A Kerbala, où les femmes sont quasiment toutes voilées et où, à plusieurs reprises, des arrêtés préfectoraux contre l' »indécence » ont suscité les craintes de la société civile, le gouverneur Nassif al-Khattabi a publié un communiqué dénonçant une « erreur ».

Un match Irak-Liban au stade de Kerbala, le 30 juillet 2019. (Crédit : AHMAD AL-RUBAYE / AFP)

Il affirme avoir reçu « des critiques sur certains passages de la cérémonie d’ouverture qui ont contrevenu à la sainteté de Kerbala » et en avoir référé au ministère de la Jeunesse et des Sports et à la Fédération irakienne de football.

Cette dernière a assuré à l’AFP n’avoir aucun lien avec l’organisation de cet interlude musical dans la ville où des chiites du monde entier viennent se recueillir par millions au mausolée de l’imam Hussein, petit-fils du prophète Mahomet.

Sur Twitter, les avis étaient partagés. Un internaute disait « avoir honte face à l’imam Hussein pour ce qui est arrivé au stade de Kerbala », tandis qu’une autre remerciait la musicienne: « merci d’avoir fait trembler les islamistes et les hypocrites ».

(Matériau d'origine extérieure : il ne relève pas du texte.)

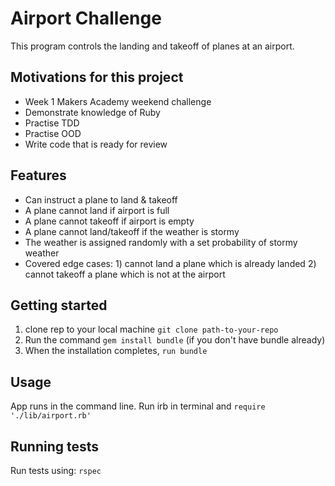 # Airport Challenge

This program controls the landing and takeoff of planes at an airport.

## Motivations for this project

* Week 1 Makers Academy weekend challenge
* Demonstrate knowledge of Ruby
* Practise TDD
* Practise OOD
* Write code that is ready for review

## Features

* Can instruct a plane to land & takeoff
* A plane cannot land if airport is full
* A plane cannot takeoff if airport is empty
* A plane cannot land/takeoff if the weather is stormy
* The weather is assigned randomly with a set probability of stormy weather
* Covered edge cases: 1) cannot land a plane which is already landed 2) cannot takeoff a plane which is not at the airport


## Getting started

1. clone rep to your local machine `git clone path-to-your-repo`
2. Run the command `gem install bundle` (if you don't have bundle already)
3. When the installation completes, `run bundle`

## Usage

App runs in the command line.
Run irb in terminal and `require './lib/airport.rb'`

## Running tests

Run tests using:
`rspec`
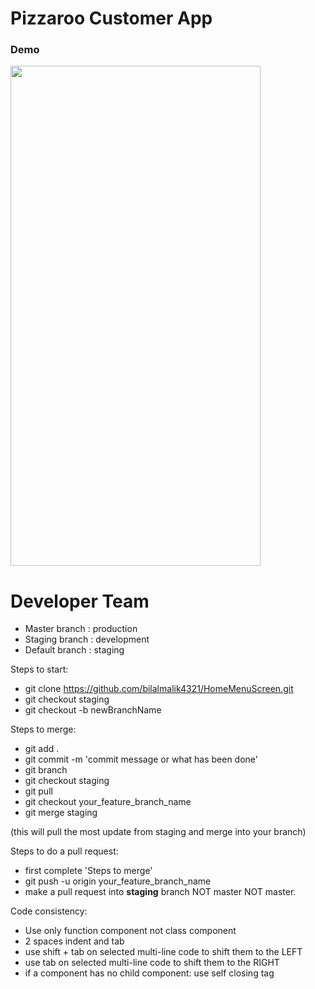 # Pizzaroo Customer App

### Demo

<img src="https://github.com/bilalmalik4321/Pizzaroo-Customer-App/blob/master/Demo.gif" width="400" height="800" />

# Developer Team
- Master branch : production
- Staging branch : development
- Default branch : staging 

Steps to start:

- git clone https://github.com/bilalmalik4321/HomeMenuScreen.git
- git checkout staging
- git checkout -b newBranchName


Steps to merge:

- git add .
- git commit -m 'commit message or what has been done'
- git branch
- git checkout staging 
- git pull
- git checkout your_feature_branch_name
- git merge staging

(this will pull the most update from staging and merge into your branch)

Steps to do a pull request:

- first complete 'Steps to merge'
- git push -u origin your_feature_branch_name
- make a pull request into **staging** branch NOT master NOT master. 

Code consistency:

- Use only function component not class component
- 2 spaces indent and tab
- use shift + tab on selected multi-line code to shift them to the LEFT
- use tab on selected multi-line code to shift them to the RIGHT
- if a component has no child component: use self closing tag

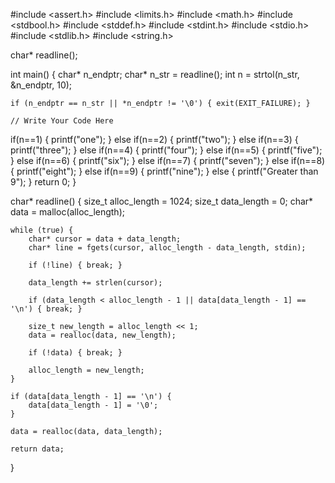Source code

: #include <assert.h>
#include <limits.h>
#include <math.h>
#include <stdbool.h>
#include <stddef.h>
#include <stdint.h>
#include <stdio.h>
#include <stdlib.h>
#include <string.h>

char* readline();



int main()
{
    char* n_endptr;
    char* n_str = readline();
    int n = strtol(n_str, &n_endptr, 10);

    if (n_endptr == n_str || *n_endptr != '\0') { exit(EXIT_FAILURE); }

    // Write Your Code Here
if(n==1)
{
    printf("one");
}
else if(n==2)
{
    printf("two");
}
else if(n==3)
{
    printf("three");
}
else if(n==4)
{
    printf("four");
}
else if(n==5)
{
    printf("five");
} 
else if(n==6)
{
    printf("six");
}
else if(n==7)
{
    printf("seven");
}
else if(n==8)
{
    printf("eight");
}
else if(n==9)
{
    printf("nine");
}
else
{
    printf("Greater than 9");
}
    return 0;
}

char* readline() {
    size_t alloc_length = 1024;
    size_t data_length = 0;
    char* data = malloc(alloc_length);

    while (true) {
        char* cursor = data + data_length;
        char* line = fgets(cursor, alloc_length - data_length, stdin);

        if (!line) { break; }

        data_length += strlen(cursor);

        if (data_length < alloc_length - 1 || data[data_length - 1] == '\n') { break; }

        size_t new_length = alloc_length << 1;
        data = realloc(data, new_length);

        if (!data) { break; }

        alloc_length = new_length;
    }

    if (data[data_length - 1] == '\n') {
        data[data_length - 1] = '\0';
    }

    data = realloc(data, data_length);

    return data;
}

« Des années de corruption en Irak et la plupart des religieux sont silencieux. Trois femmes qui dansent au stade de Kerbala et ils se couvrent la tête de honte », renchérissait un autre, alors que des montages photo recouvraient l’artiste d’un niqab, ce long voile imposé un temps en Irak par le groupe jihadiste Etat islamique (EI).

Depuis 1990 et la guerre du Golfe, la Fifa interdisait à l’Irak d’organiser des compétitions internationales sur son sol. Elle a levé cette interdiction il y a un an et Kerbala accueille actuellement – avec Erbil – des matches de la Coupe d’Asie de l’Ouest.

Cette compétition regroupe les équipes de Palestine, du Yémen, du Liban, de la Syrie, de l’Arabie saoudite, de la Jordanie, de Bahreïn et du Koweït.